We’re going to be talking about how we acquire concepts. For our example, we’ll use the  concept of [CHAIR]. We all have an idea of what [CHAIR] means. Some semantic theories would basically posit that we have built-in categories in our mind, and we know what [CHAIR] is because we know which categories it belongs to–so for example, +flat low surface, +perpendicular back, +legs, +hard material. I’m probably explaining this badly because I haven’t ever studied semantics by itself, and especially not this theory.

OK. What I have been studying is grounded cognition, which stands in opposition to the above theory, essentially saying that no, we don’t have inborn semantic categories, and we learn concepts through sensorimotor input (i.e. that language is grounded in the motor system). So yes, a chair is a chair because it looks a certain way, but also because we have the memory of shoving them back under the table after dinner, and our butts remember sitting in them, and maybe we have emotional associations from, for example, that one time that Cary Beth’s band teacher got angry and threw a chair in class.
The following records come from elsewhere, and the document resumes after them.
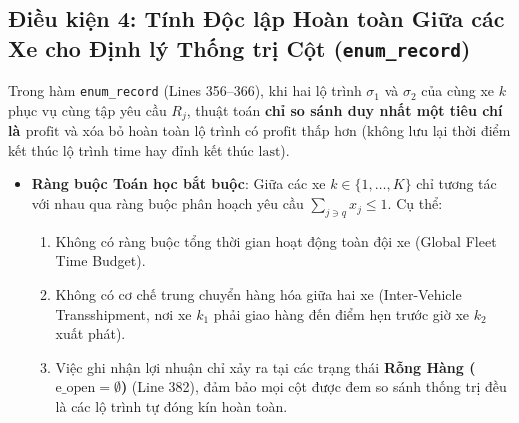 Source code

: \documentclass[11pt,a4paper]{article}
\theoremstyle{definition}
\begin{document}
\subsection{Điều kiện 4: Tính Độc lập Hoàn toàn Giữa các Xe cho Định lý Thống trị Cột (\texttt{enum\_record})}
Trong hàm \texttt{enum\_record} (Lines 356--366), khi hai lộ trình $\sigma_1$ và $\sigma_2$ của cùng xe $k$ phục vụ cùng tập yêu cầu $R_j$, thuật toán \textbf{chỉ so sánh duy nhất một tiêu chí là $\text{profit}$} và xóa bỏ hoàn toàn lộ trình có $\text{profit}$ thấp hơn (không lưu lại thời điểm kết thúc lộ trình $\text{time}$ hay đỉnh kết thúc $\text{last}$).
\begin{itemize}[leftmargin=1.5em]
    \item \textbf{Ràng buộc Toán học bắt buộc}: Giữa các xe $k \in \{1, \dots, K\}$ chỉ tương tác với nhau qua ràng buộc phân hoạch yêu cầu $\sum_{j \ni q} x_j \le 1$. Cụ thể:
    \begin{enumerate}[label=(4\alph*)]
        \item Không có ràng buộc tổng thời gian hoạt động toàn đội xe (Global Fleet Time Budget).
        \item Không có cơ chế trung chuyển hàng hóa giữa hai xe (Inter-Vehicle Transshipment, nơi xe $k_1$ phải giao hàng đến điểm hẹn trước giờ xe $k_2$ xuất phát).
        \item Việc ghi nhận lợi nhuận chỉ xảy ra tại các trạng thái \textbf{Rỗng Hàng ($\text{e\_open} = \emptyset$)} (Line 382), đảm bảo mọi cột được đem so sánh thống trị đều là các lộ trình tự đóng kín hoàn toàn.
    \end{enumerate}
\end{itemize}
\end{document}
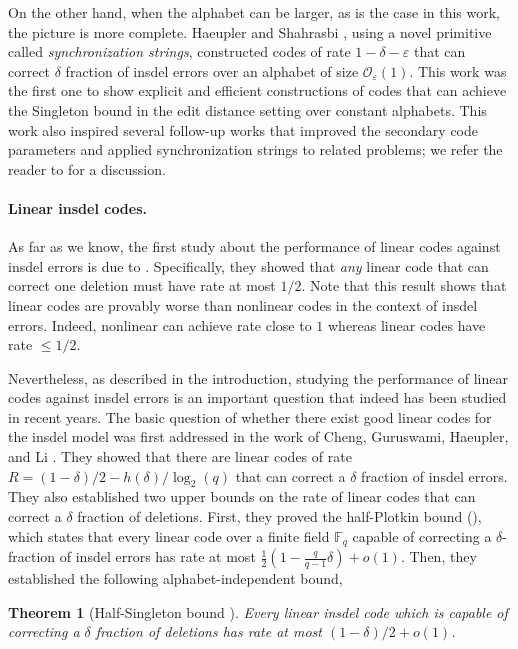 \documentclass[11pt]{article}
\theoremstyle{plain}
\newtheorem{thm}{Theorem}
\theoremstyle{definition}
\theoremstyle{remark}
\newcommand{\cO}{\mathcal{O}}
\renewcommand{\epsilon}{\varepsilon}
\newcommand{\Fq}{\mathbb{F}_q}
\begin{document}
    On the other hand, when the alphabet can be larger, as is the case in this work, the picture is more complete.
    Haeupler and Shahrasbi \cite{haeupler2021synchronization-org}, using a novel primitive called \emph{synchronization strings}, constructed codes of rate $1 - \delta - \varepsilon$ that can correct $\delta$ fraction of insdel errors over an alphabet of size $\cO_{\epsilon}(1)$. 
    This work was the first one to show explicit and efficient constructions of codes that can achieve the Singleton bound in the edit distance setting over constant alphabets.
    This work also inspired several follow-up works that improved the secondary code parameters and applied synchronization strings to related problems; we refer the reader to \cite{haeupler2021synchronization} for a discussion.


    
    \paragraph{Linear insdel codes.}

    As far as we know, the first study about the performance of linear codes against insdel errors is due to \cite{abdel2007linear}. Specifically, they showed that \emph{any} linear code that can correct one deletion must have rate at most $1/2$. 
    Note that this result shows that linear codes are provably worse than nonlinear codes in the context of insdel errors. Indeed, nonlinear can achieve rate close to $1$ whereas linear codes have rate $\leq 1/2$. 
    
    Nevertheless, as described in the introduction, studying the performance of linear codes against insdel errors is an important question that indeed has been studied in recent years. 
    The basic question of whether there exist good linear codes for the insdel model was first addressed in the work of Cheng, Guruswami, Haeupler, and Li \cite{cheng2020efficient}. They showed that there are linear codes of rate $R = (1-\delta)/2 - h(\delta)/\log_2(q)$ that can correct a $\delta$ fraction of insdel errors. 
    They also established two upper bounds on the rate of linear codes that can correct a $\delta$ fraction of deletions. First, they proved the half-Plotkin bound (\cite[Theorem 5.1]{cheng2020efficient}), which states that every linear code over a finite field $\Fq$ capable of correcting a $\delta$-fraction of insdel errors has rate at most $\frac{1}{2} \left( 1 - \frac{q}{q-1} \delta \right) + o(1)$.
    Then, they established the following alphabet-independent bound, 
    \begin{thm}[{Half-Singleton bound \cite[Corollary 5.2]{cheng2020efficient}}]
		Every linear insdel code which is capable of correcting a $\delta$ fraction of deletions has rate at most $(1-\delta)/2 + o(1)$.
\end{thm}
\end{document}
So when I say [CHAIR], according to this theory, your mind simulates a chair and the way that your  body would interact with it (what’s cool about this is that it means that “chair” means slightly different things to each person. For example, of all the people reading this, only Cary Beth’s brain is going to hear “chair” and go “OHMIGOD DUCK”). There’s lots of evidence for this view (and some against it), but a lot of the pro-evidence (much of which comes out of my thesis advisor’s lab) relies on neuroimaging studies that demonstrate that when you say a word, a widely-distributed network of neurons involving not only language-processing brain areas, but also the motor cortex and more is activated. And if you block, for example, a single neuron or set of neurons that you know control the hands, a person will take longer to name a picture of, say, a hammer. Or a dog (if they have petted dogs before). But there will be no impact on their ability to name a picture of a shark or a house.

So that’s all well and good for concrete objects. My thesis comes in at the intersection of two questions:

a) In learning and using a second language, are the same neural pathways used for both languages (which would essentially mean that all of your experience in L2 (the second language) is translated and filtered through L1 (native language)). There’s evidence for both sides.

b) Can abstract language, and especially internal states (i.e. emotions), be learned through sensorimotor input, as well? If so, how? 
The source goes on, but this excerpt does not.